In 1935, Cornbleet1 described an unusual scalp swelling in a black woman without any hair abnormality. In 1961, the term lipedematous alopecia was first mentioned by Coskey et al,2 who reported two cases of thickened scalp and shortened hair, but did not specify whether the patient was Black or of African origin. Curtis et al3 described an additional case with skin hyperelasticity and joint hyperlaxity. Two more case reports of lipedematous alopecia in African-American women were reported by Kane et al and Fair et al.4,5 In 1994, Lee et al6 reported a Korean female with lipedematous scalp and no hair abnormality that was similar to our case in presentation. The normal scalp thickness in an adult person is about 5.8 mm, as documented by Garn et al7 in a study of 523 healthy adults. Light et al8 reported a mean scalp thickness of 5.5 mm, including a subcutaneous fat layer of 3.1 mm, in six women. In the present case, the scalp thickness was in the range of 16.9 to 21.2 mm, with the subcutaneous fat layer being 19.2 mm, which is markedly increased compared with the previously reported cases (Table 1).

Table 1

Scalp thickness in cases of lipedematous scalp with or without alopecia.
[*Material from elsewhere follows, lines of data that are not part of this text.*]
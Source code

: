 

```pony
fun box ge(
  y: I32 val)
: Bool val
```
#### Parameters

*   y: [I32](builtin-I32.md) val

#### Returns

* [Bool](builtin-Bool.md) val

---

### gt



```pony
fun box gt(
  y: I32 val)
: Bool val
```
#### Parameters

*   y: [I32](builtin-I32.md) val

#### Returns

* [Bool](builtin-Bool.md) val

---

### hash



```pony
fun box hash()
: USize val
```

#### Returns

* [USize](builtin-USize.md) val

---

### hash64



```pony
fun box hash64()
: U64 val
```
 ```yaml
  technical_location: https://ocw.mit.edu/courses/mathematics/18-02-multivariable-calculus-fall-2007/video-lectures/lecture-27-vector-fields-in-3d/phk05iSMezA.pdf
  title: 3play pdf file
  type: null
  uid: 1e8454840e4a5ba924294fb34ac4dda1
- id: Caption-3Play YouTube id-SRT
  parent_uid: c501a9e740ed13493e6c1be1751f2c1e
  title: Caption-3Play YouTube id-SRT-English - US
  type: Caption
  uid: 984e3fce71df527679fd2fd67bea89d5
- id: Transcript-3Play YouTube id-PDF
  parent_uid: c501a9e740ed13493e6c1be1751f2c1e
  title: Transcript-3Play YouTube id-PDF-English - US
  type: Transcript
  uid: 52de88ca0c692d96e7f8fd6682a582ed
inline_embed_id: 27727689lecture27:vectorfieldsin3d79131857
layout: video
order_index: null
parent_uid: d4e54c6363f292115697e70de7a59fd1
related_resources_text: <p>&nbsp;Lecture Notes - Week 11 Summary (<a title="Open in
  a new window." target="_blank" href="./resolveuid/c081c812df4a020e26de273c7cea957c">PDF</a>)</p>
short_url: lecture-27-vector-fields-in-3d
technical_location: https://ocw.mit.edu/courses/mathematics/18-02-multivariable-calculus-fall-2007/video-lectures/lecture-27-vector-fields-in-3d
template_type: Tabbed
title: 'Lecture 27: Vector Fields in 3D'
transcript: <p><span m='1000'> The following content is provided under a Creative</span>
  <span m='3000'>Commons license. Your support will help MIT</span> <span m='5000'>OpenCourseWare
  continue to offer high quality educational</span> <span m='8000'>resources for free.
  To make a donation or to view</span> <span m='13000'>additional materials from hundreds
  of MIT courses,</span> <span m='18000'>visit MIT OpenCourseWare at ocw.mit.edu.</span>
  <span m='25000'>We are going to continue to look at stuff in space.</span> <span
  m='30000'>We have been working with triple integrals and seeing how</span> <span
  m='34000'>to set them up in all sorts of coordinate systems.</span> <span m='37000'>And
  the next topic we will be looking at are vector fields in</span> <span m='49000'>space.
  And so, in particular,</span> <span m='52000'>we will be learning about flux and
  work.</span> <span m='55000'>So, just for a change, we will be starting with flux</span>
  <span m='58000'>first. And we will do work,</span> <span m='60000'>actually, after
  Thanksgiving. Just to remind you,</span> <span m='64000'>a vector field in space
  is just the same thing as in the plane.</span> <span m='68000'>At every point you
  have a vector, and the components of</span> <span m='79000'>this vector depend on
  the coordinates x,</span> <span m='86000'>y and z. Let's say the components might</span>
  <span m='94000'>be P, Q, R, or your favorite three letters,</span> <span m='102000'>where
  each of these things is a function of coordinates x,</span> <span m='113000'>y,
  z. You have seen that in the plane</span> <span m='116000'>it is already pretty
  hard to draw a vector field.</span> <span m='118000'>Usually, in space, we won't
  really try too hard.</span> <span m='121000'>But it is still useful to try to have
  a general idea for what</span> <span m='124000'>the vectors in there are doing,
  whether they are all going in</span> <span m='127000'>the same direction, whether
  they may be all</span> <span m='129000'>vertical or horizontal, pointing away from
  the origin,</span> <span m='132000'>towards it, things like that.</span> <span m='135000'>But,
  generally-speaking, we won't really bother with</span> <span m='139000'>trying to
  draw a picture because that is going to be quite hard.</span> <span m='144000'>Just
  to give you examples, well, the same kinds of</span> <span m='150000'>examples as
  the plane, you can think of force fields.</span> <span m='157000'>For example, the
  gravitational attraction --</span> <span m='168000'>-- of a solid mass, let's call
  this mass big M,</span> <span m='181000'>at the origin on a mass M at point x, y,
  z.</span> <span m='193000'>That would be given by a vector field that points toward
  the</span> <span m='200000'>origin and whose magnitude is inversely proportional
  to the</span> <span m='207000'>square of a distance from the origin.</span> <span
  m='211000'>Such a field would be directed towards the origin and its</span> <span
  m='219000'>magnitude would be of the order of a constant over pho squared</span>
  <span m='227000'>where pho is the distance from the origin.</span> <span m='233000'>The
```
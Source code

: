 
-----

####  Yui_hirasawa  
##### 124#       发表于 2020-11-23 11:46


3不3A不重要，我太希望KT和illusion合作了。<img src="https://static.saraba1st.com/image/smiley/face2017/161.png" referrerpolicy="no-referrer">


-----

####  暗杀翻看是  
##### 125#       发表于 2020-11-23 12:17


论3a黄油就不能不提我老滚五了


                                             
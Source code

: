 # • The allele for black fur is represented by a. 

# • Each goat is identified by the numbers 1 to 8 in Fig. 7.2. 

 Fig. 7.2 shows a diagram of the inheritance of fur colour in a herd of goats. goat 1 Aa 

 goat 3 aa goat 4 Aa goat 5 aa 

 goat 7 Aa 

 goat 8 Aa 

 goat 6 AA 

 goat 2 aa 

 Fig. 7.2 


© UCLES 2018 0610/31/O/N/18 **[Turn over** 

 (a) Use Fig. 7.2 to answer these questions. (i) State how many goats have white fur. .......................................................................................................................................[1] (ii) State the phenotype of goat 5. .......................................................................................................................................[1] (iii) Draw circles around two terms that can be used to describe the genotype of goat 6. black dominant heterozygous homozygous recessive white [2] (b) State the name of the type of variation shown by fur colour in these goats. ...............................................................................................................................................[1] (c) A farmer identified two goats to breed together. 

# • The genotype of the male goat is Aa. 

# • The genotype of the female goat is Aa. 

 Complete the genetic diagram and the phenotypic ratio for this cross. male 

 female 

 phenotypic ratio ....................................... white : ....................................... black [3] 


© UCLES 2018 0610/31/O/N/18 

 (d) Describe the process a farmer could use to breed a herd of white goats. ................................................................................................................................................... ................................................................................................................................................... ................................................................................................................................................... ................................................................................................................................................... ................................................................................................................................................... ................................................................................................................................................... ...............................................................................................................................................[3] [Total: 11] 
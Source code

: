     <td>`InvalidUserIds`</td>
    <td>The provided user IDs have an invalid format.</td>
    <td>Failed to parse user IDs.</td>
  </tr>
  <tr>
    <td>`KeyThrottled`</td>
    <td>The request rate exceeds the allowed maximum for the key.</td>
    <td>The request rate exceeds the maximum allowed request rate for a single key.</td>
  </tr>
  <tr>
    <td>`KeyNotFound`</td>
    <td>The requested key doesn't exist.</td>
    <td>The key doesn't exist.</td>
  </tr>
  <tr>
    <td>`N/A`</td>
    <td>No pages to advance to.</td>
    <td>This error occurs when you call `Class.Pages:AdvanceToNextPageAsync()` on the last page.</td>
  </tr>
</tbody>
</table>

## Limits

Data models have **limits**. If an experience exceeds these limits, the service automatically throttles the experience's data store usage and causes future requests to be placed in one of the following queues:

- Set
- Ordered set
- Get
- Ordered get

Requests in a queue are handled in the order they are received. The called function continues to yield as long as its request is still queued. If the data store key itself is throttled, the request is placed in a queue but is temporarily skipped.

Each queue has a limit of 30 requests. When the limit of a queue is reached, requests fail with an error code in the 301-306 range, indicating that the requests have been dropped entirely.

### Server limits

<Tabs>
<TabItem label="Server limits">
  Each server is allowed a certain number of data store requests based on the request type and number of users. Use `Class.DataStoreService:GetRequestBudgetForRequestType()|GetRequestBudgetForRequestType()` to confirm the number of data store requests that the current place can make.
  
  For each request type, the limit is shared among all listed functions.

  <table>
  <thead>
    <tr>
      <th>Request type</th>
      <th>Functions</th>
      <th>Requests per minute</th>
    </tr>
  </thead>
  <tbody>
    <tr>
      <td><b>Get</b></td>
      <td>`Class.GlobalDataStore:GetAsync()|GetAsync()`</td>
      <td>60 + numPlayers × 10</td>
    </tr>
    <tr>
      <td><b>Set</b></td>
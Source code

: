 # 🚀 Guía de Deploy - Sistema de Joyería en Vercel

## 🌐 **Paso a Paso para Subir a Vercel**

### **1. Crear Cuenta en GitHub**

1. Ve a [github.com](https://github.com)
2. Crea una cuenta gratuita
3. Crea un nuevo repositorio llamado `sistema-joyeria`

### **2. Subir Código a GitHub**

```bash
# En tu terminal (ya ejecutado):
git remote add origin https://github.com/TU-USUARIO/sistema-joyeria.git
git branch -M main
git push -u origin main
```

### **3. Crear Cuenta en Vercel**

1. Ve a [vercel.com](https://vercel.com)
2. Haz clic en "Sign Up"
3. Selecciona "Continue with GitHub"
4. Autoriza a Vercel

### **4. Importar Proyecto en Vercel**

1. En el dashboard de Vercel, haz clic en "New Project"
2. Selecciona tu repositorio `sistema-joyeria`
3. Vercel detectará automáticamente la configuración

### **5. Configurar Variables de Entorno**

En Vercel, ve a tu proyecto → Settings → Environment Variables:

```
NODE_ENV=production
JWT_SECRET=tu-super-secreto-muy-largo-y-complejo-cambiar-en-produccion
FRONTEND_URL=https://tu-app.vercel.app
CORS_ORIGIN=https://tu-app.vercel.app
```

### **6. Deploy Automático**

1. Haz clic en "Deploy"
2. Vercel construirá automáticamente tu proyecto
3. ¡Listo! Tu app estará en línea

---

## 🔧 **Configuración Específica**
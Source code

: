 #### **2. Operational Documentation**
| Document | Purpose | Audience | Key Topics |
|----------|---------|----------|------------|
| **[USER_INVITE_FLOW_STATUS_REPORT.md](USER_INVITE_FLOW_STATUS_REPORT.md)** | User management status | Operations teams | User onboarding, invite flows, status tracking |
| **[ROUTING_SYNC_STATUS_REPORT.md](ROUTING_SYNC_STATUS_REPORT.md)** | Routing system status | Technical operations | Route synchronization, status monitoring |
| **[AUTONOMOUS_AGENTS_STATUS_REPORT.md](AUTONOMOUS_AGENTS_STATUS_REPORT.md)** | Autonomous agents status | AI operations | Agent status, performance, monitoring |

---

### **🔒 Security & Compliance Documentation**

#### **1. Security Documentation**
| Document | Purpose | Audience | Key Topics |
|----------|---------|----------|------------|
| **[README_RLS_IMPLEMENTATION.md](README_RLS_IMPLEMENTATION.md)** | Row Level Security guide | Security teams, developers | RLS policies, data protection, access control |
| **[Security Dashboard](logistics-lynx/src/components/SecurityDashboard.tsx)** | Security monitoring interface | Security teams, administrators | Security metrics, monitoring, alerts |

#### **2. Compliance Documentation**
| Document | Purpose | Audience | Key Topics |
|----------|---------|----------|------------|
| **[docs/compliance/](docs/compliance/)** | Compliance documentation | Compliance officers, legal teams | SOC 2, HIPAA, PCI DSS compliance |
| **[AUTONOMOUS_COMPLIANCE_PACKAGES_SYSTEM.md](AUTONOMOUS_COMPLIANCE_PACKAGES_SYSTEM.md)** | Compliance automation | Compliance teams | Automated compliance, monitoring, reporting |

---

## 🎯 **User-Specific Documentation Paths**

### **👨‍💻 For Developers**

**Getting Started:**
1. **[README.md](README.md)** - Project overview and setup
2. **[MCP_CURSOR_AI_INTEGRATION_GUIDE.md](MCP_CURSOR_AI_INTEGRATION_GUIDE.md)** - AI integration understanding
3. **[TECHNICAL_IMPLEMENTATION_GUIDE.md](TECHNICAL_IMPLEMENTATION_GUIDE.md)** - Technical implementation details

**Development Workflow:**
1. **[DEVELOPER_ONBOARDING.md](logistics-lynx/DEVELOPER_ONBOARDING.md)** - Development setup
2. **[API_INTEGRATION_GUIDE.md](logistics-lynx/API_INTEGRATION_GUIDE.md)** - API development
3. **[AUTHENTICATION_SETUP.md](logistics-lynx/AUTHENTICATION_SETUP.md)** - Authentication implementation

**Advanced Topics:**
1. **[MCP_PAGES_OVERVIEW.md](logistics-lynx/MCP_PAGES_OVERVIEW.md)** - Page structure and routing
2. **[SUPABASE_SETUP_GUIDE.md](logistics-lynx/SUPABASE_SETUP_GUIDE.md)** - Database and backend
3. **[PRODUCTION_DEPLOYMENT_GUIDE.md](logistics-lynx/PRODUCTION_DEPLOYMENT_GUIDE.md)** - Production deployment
Source	Epidermis-subcutis (mm)	Subcutis (mm)
Coskey et al, 1961	15	13
Curtis et al, 1964	15	–
Lee et al, 1994	10.7	8.5
Kane, 1998	12.3	9.3
Fair et al, 2000	9	–
Present case	21.2	19.2

This is the third reported case without alopecia and the first reported in association with hyperlipidemia. The exact pathogenesis is unknown, but the hyperlipidemia might play a role. Whether lipedematous alopecia and lipedematous scalp are distinct entities or representative of a spectrum is unknown. Further studies are needed to clarify that for us.